Query processing has six possible steps, though a system can cut these steps short and proceed to match the query to the inverted file at any of a number of places during the processing. Document processing shares many steps with query processing. More steps and more documents make the process more expensive for processing in terms of computational resources and responsiveness. However, the longer the wait for results, the higher the quality of results. Thus, search system designers must choose what is most important to their users — time or quality. The steps in query processing are: 1.Tokenize the query terms. 2.Delete stop words 3.Parsing 4.Stems terms 5.Query creation 6.Query term weighting Tokenizing. As soon as a user inputs a query the search engine — whether a keyword-based system or a full natural language processing (NLP) system —must tokenize the query stream, i.e., break it down into understandable segments. Usually a token is defined as an alphanumeric string that occurs between white space and/or punctuation. Parsing. Since users may employ special operators in their query, including Boolean, adjacency, or proximity operators, the system needs to parse the query first into query terms and operators. These operators may occur in the form of reserved punctuation (e.g., quotation marks) or reserved terms in specialized format (e.g., AND, OR). ). In the case of an NLP system, the query processor will recognize the operators implicitly in the language used no matter how the operators might be expressed (e.g., prepositions, conjunctions, ordering).

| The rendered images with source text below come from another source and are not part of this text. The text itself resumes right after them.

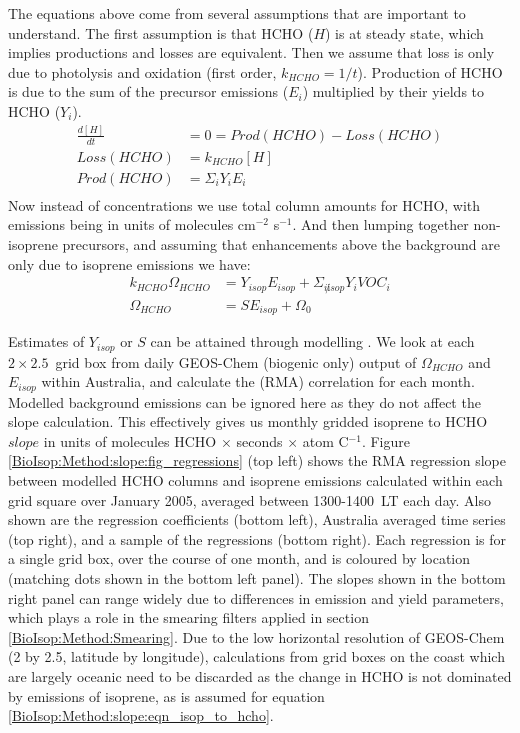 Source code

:     The equations above come from several assumptions that are important to understand.
    The first assumption is that HCHO ($H$) %
    is at steady state, which implies productions and losses are equivalent.
    Then we assume that loss is only due to photolysis and oxidation (first order, $k_{HCHO} = 1/t$).
    Production of HCHO is due to the sum of the precursor emissions ($E_i$) multiplied by their yields to HCHO ($Y_i$).
    \begin{eqnarray*}
      \frac{d [ H ] }{dt} & = 0 = Prod(HCHO) - Loss(HCHO) \\
      Loss(HCHO)  & = k_{HCHO} [ H ] \\
      Prod(HCHO)  & = \Sigma_i Y_i E_i  \\
    \end{eqnarray*}
    Now instead of concentrations we use total column amounts for HCHO, with emissions being in units of molecules cm$^{-2}$ s$^{-1}$.
    And then lumping together non-isoprene precursors, and assuming that enhancements above the background are only due to isoprene emissions we have: 
    \begin{eqnarray*}
    k_{HCHO} \Omega_{HCHO} & = Y_{isop} E_{isop} + \Sigma_{i \not isop} Y_{i} VOC_{i} \\
    \Omega_{HCHO} & = S E_{isop} + \Omega_{0}
    \end{eqnarray*}
    
    
    Estimates of $Y_{isop}$ or $S$ can be attained through modelling \parencite[e.g.][]{Millet2006}.
    We look at each $2\times2.5$~\degr grid box from daily GEOS-Chem (biogenic only) output of $\Omega_{HCHO}$ and $E_{isop}$ within Australia, and calculate the (RMA) correlation for each month.
    Modelled background emissions can be ignored here as they do not affect the slope calculation.
    This effectively gives us monthly gridded isoprene to HCHO $slope$ in units of molecules HCHO $\times$ seconds $\times$ atom C$^{-1}$.
    Figure \ref{BioIsop:Method:slope:fig_regressions} (top left) shows the RMA regression slope between modelled HCHO columns and isoprene emissions calculated within each grid square over January 2005, averaged between 1300-1400~LT each day.
    Also shown are the regression coefficients (bottom left), Australia averaged time series (top right), and a sample of the regressions (bottom right).
    Each regression is for a single grid box, over the course of one month, and is coloured by location (matching dots shown in the bottom left panel).
    The slopes shown in the bottom right panel can range widely due to differences in emission and yield parameters, which plays a role in the smearing filters applied in section \ref{BioIsop:Method:Smearing}.
    Due to the low horizontal resolution of GEOS-Chem (2 by 2.5\degr, latitude by longitude), calculations from grid boxes on the coast which are largely oceanic need to be discarded as the change in HCHO is not dominated by emissions of isoprene, as is assumed for equation \ref{BioIsop:Method:slope:eqn_isop_to_hcho}.
    
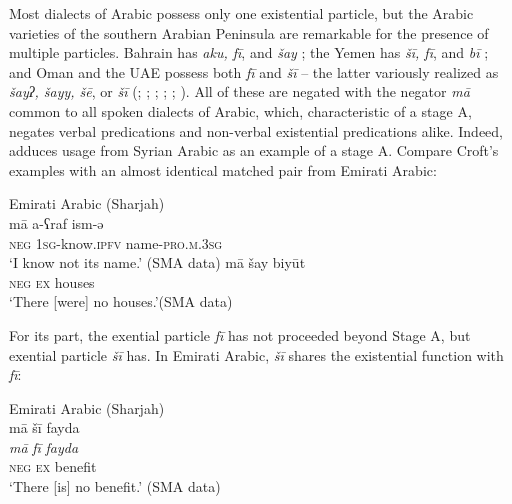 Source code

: \documentclass[output=paper,colorlinks,citecolor=brown]{langscibook}
\begin{document}
Most dialects of Arabic possess only one existential particle, but the Arabic varieties of the southern Arabian Peninsula are remarkable for the presence of multiple particles. Bahrain has \textit{aku, fī}, and \textit{šay} \citep[110]{holes2016a}; the Yemen has \textit{šī, fī}, and \textit{bī} \citep[346–348, maps 136 \& 137]{behnstedt2016a}; and Oman and the UAE possess both \textit{fī} and \textit{šī} – the latter variously realized as \textit{šayʔ, šayy, šē}, or \textit{šī} (\citealp[112]{reinhardt1894a}; \citealp[170]{johnstone1967a}; \citealp[24]{brockett1985a}; \citealp[71]{holes1990a}; \citealp[24--28]{holes2016a}; \citealp[162]{davey2016a}). All of these are negated with the negator \textit{mā} common to all spoken dialects of Arabic, which, characteristic of a stage A, negates verbal predications and non-verbal existential predications alike. Indeed, \citep[7]{Croft1991} adduces usage from Syrian Arabic as an example of a stage A. Compare Croft’s examples with an almost identical matched pair from Emirati Arabic:

\ea Emirati Arabic (Sharjah)\label{ex:WiAR-11}\\
  \ea
  	\gll mā a-ʕraf ism-ǝ\\
  	\textsc{neg} \textsc{1sg}-know.\textsc{ipfv} name-\textsc{pro.m.3sg}\\
  	\glt ‘I know not its name.’ (SMA data)
  \ex
  	\gll mā šay biyūt\\
  	\textsc{neg} \textsc{ex} houses \\
  	\glt ‘There [were] no houses.’(SMA data)
\z \z

For its part, the exential particle \textit{fī} has not proceeded beyond Stage A, but exential particle \textit{šī} has. In Emirati Arabic, \textit{šī} shares the existential function with \textit{fī}:

\ea Emirati Arabic (Sharjah)\label{ex:WiAR-12}\\
	\glll mā šī fayda\\
	\textit{mā} \textit{fī} \textit{fayda}\\
	\textsc{neg} \textsc{ex} benefit\\
	\glt ‘There [is] no benefit.’ (SMA data)
\z
\end{document}
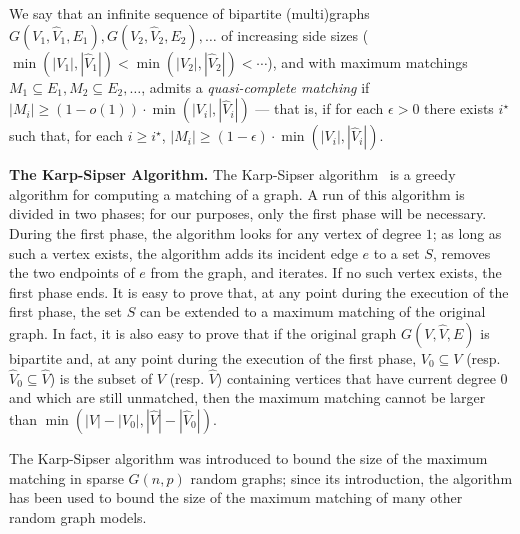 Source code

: \documentclass[11pt]{article}
\begin{document}
\smallskip

We  say that an infinite sequence of bipartite (multi)graphs $G(V_1,\hat{V}_1,E_1), G(V_2,\hat{V}_2,E_2), \ldots$ of increasing side sizes ($\min(|V_1|,|\hat{V}_1|) < \min(|V_2|,|\hat{V}_2|) < \cdots$), and with maximum matchings $M_1 \subseteq E_1, M_2 \subseteq E_2,\ldots$,   admits a {\em quasi-complete matching} if $|M_i| \ge (1-o(1)) \cdot \min(|V_i|, |\hat{V}_i|)$ --- that is, if for each $\epsilon > 0$ there exists $i^{\star}$ such that, for each $i \ge i^{\star}$, $|M_i| \ge (1-\epsilon) \cdot \min(|V_i|, |\hat{V}_i|)$.

\smallskip

{\bf The Karp-Sipser Algorithm.}
The Karp-Sipser algorithm~\cite{ks81} is a greedy algorithm for computing a matching of a graph. A run of this algorithm is  divided in two phases; for our purposes, only the first phase will be necessary. During the first phase, the algorithm looks for any vertex of degree $1$; as long as such a vertex exists, the algorithm adds its incident edge $e$ to a set $S$,  removes the two endpoints of $e$ from the graph, and iterates. If no such vertex exists, the first phase ends. It is easy to prove that, at any point during the execution of the first phase, the set $S$ can be extended to a maximum matching of the original graph. In fact, it is also easy to prove that if the original graph $G(V,\hat{V},E)$ is bipartite and, at any point during the execution of the first phase, $V_0 \subseteq V$ (resp. $\hat{V}_0\subseteq \hat{V}$) is  the subset of $V$ (resp. $\hat{V}$) containing  vertices that  have current degree $0$ and which are still unmatched, then the maximum matching cannot be larger than $\min\left(|V| - |V_0|, |\hat{V}| - |\hat{V}_0|\right)$.

\smallskip

The Karp-Sipser algorithm was introduced to bound the size of the maximum matching in sparse $G(n,p)$ random graphs; since its introduction, the algorithm has been used
to bound the size of the maximum matching of many other random graph models.

\smallskip
\end{document}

At this point, a search engine may take the list of query terms and search them against the inverted file. In fact, this is the point at which the majority of publicly available search engines perform the search. Stop list and stemming Some search engines will go further and stop-list and stem the query, similar to the processes described above in the Document Processor section. However, since most publicly available search engines encourage very short queries, the engines may drop these two steps. Creating the query How each particular search engine creates a query representation depends on how the system does its matching. If a statistically based matcher is used, then the query must match the statistical representations of the documents in the system. Good statistical queries should contain many synonyms and other terms in order to create a full representation. If a Boolean matcher is utilized, then the system must create logical sets of the terms connected by AND, OR, or NOT. An NLP system will recognize single terms, phrases, and Named Entities. If it uses any Boolean logic, it will also recognize the logical operators from Step 2 and create a representation containing logical sets of the terms to be AND'd, OR'd, or NOT'd. Query term weighting (assuming more than one query term). The final step in query processing involves computing weights for the terms in the query. Sometimes the user controls this step by indicating either how much to weight each term or simply which term or concept in the query matters most and must appear in each retrieved document to ensure relevance. Leaving the weighting up to the user is not common, because research has shown that users are not particularly good at determining the relative importance of terms in their queries. They can't make this determination for several reasons. First, they don't know what else exists in the database, and document terms are weighted by being compared to the database as a whole. Second, most users seek information about an unfamiliar subject, so they may not know the correct terminology. Few search engines implement system-based query weighting, but some do an implicit weighting by treating the first term(s) in a query as having higher significance. The engines use this information to provide a list of documents/pages to the user. After this final step, the expanded, weighted query is searched against the inverted file of documents.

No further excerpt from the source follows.